---------- MATERIAL SHOWN
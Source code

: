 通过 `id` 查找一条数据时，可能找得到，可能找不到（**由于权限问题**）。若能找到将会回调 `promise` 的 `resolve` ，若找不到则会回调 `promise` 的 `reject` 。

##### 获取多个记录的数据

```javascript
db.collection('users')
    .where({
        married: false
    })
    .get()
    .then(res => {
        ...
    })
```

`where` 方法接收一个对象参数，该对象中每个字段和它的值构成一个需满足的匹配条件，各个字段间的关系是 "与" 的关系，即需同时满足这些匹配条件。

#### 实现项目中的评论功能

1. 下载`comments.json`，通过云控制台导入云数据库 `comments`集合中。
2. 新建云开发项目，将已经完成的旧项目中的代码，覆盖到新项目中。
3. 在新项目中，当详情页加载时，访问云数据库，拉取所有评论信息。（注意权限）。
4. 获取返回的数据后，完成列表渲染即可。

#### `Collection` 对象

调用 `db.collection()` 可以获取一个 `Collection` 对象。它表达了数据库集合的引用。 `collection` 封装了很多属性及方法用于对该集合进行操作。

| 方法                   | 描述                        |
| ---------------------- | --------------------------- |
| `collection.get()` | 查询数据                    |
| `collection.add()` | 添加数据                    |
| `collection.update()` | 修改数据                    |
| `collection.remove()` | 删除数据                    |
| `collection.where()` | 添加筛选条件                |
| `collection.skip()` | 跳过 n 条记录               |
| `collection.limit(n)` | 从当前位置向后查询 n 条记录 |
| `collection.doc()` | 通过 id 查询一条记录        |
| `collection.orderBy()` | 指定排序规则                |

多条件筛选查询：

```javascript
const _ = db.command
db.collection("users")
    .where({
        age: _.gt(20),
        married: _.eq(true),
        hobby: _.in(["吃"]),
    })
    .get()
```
--------------------
### PROBLEM TO WORK ON
Would you please copy all lines in the data that contain the word "where"?

### WRITTEN REPLY
    .where({
`where` 方法接收一个对象参数，该对象中每个字段和它的值构成一个需满足的匹配条件，各个字段间的关系是 "与" 的关系，即需同时满足这些匹配条件。
| `collection.where()` | 添加筛选条件                |
    .where({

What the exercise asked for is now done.